Scalability: Easily manage multiple environments (dev, staging, production).
Consistency: Eliminates configuration drift.
Version Control: Store infrastructure code in Git.
Cost Efficiency: Quickly scale up/down based on demand.


3. Tools for IaC with Python

3.1 Terraform

Infrastructure provisioning tool that works with AWS, Azure, GCP.
✔ Define infrastructure in .tf files.
✔ Use Python scripts to interact with Terraform.

3.2 AWS Boto3

AWS SDK for Python to automate cloud resources.
✔ Manage EC2, S3, IAM, Lambda, RDS, etc.

3.3 Ansible

Configuration management tool using YAML playbooks.
✔ Automates server setup and app deployments.

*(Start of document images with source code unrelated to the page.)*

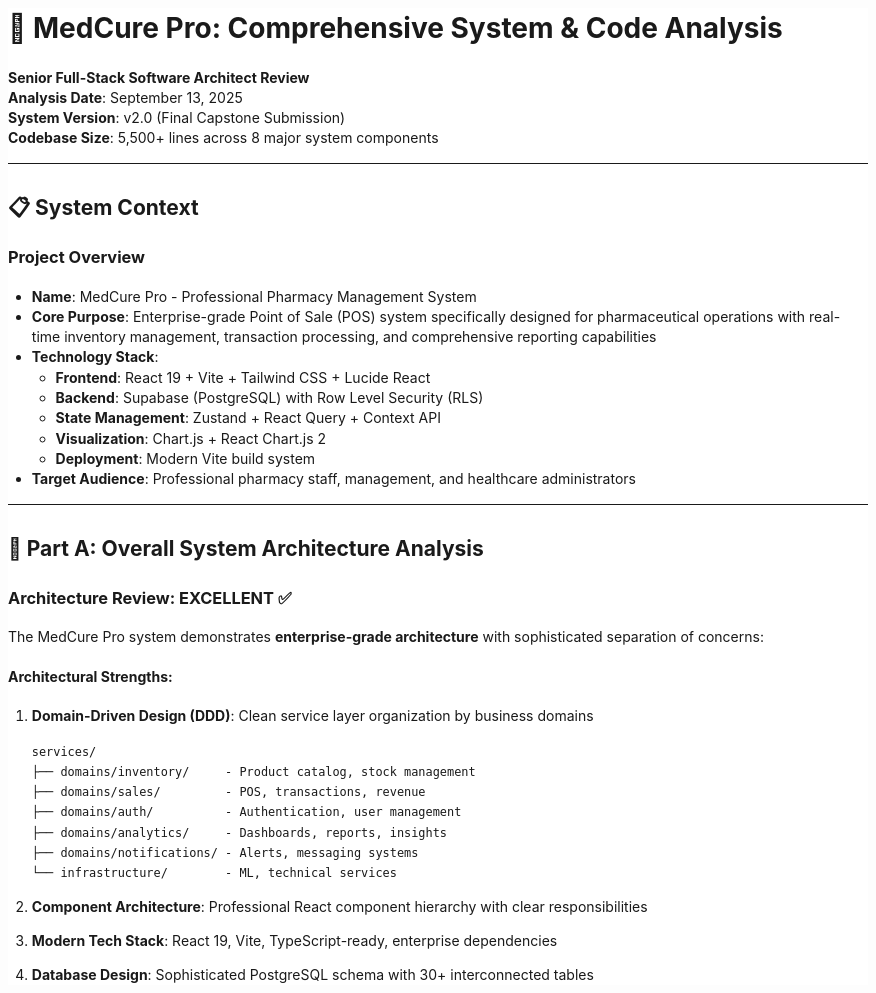 # 🏥 MedCure Pro: Comprehensive System & Code Analysis

**Senior Full-Stack Software Architect Review**  
**Analysis Date**: September 13, 2025  
**System Version**: v2.0 (Final Capstone Submission)  
**Codebase Size**: 5,500+ lines across 8 major system components

---

## 📋 System Context

### Project Overview

- **Name**: MedCure Pro - Professional Pharmacy Management System
- **Core Purpose**: Enterprise-grade Point of Sale (POS) system specifically designed for pharmaceutical operations with real-time inventory management, transaction processing, and comprehensive reporting capabilities
- **Technology Stack**:
  - **Frontend**: React 19 + Vite + Tailwind CSS + Lucide React
  - **Backend**: Supabase (PostgreSQL) with Row Level Security (RLS)
  - **State Management**: Zustand + React Query + Context API
  - **Visualization**: Chart.js + React Chart.js 2
  - **Deployment**: Modern Vite build system
- **Target Audience**: Professional pharmacy staff, management, and healthcare administrators

---

## 🎯 Part A: Overall System Architecture Analysis

### Architecture Review: **EXCELLENT** ✅

The MedCure Pro system demonstrates **enterprise-grade architecture** with sophisticated separation of concerns:

#### **Architectural Strengths:**

1. **Domain-Driven Design (DDD)**: Clean service layer organization by business domains

   ```
   services/
   ├── domains/inventory/     - Product catalog, stock management
   ├── domains/sales/         - POS, transactions, revenue
   ├── domains/auth/          - Authentication, user management
   ├── domains/analytics/     - Dashboards, reports, insights
   ├── domains/notifications/ - Alerts, messaging systems
   └── infrastructure/        - ML, technical services
   ```

2. **Component Architecture**: Professional React component hierarchy with clear responsibilities
3. **Modern Tech Stack**: React 19, Vite, TypeScript-ready, enterprise dependencies
4. **Database Design**: Sophisticated PostgreSQL schema with 30+ interconnected tables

3.4 Kubernetes Python Client

Manages Kubernetes clusters with Python scripts.
✔ Automate deployments, scaling, and networking.


4. Using Terraform with Python

4.1 Install Terraform and Python SDK

pip install python-terraform

4.2 Write Terraform Script (main.tf)

provider "aws" {
region = "us-east-1"
}

resource "aws_instance" "web" {
ami = "ami-12345678"
instance_type = "t2.micro"
}

4.3 Execute Terraform with Python

from python_terraform import Terraform

tf = Terraform()
tf.init()
tf.apply(skip_plan=True)

This will create an AWS EC2 instance using Terraform with Python.


5. Automating AWS with Boto3

5.1 Install Boto3

pip install boto3

5.2 Create an EC2 Instance with Python

import boto3

ec2 = boto3.client('ec2', region_name='us-east-1')

response = ec2.run_instances(
ImageId='ami-12345678',
InstanceType='t2.micro',
MinCount=1,
MaxCount=1
)

print("EC2 Instance Created:", response['Instances'][0]['InstanceId'])

This script launches an EC2 instance in AWS.


6. Configuration Management with Ansible

6.1 Install Ansible and Python API

pip install ansible

6.2 Ansible Playbook (setup.yml)

- hosts: all
tasks:
- name: Install Nginx
apt:
name: nginx
state: present

6.3 Run Ansible with Python

import ansible_runner

result = ansible_runner.run(private_data_dir='.', playbook='setup.yml')
print(result.status)

This installs Nginx on all specified servers.


7. Deploying Kubernetes with Python

7.1 Install Kubernetes Python Client

pip install kubernetes

7.2 Deploy an Application to Kubernetes

from kubernetes import client, config

config.load_kube_config()
v1 = client.CoreV1Api()

deployment = client.V1Deployment(
metadata=client.V1ObjectMeta(name="nginx-deployment"),
spec=client.V1DeploymentSpec(
replicas=2,
selector={"matchLabels": {"app": "nginx"}},
template=client.V1PodTemplateSpec(
metadata={"labels": {"app": "nginx"}},
spec=client.V1PodSpec(
containers=[client.V1Container(
name="nginx",
image="nginx:latest",
ports=[client.V1ContainerPort(container_port=80)]
)]
)
)
)
)

apps_v1 = client.AppsV1Api()
apps_v1.create_namespaced_deployment(namespace="default", body=deployment)
print("Nginx Deployment Created!")

This script deploys an Nginx app to a Kubernetes cluster.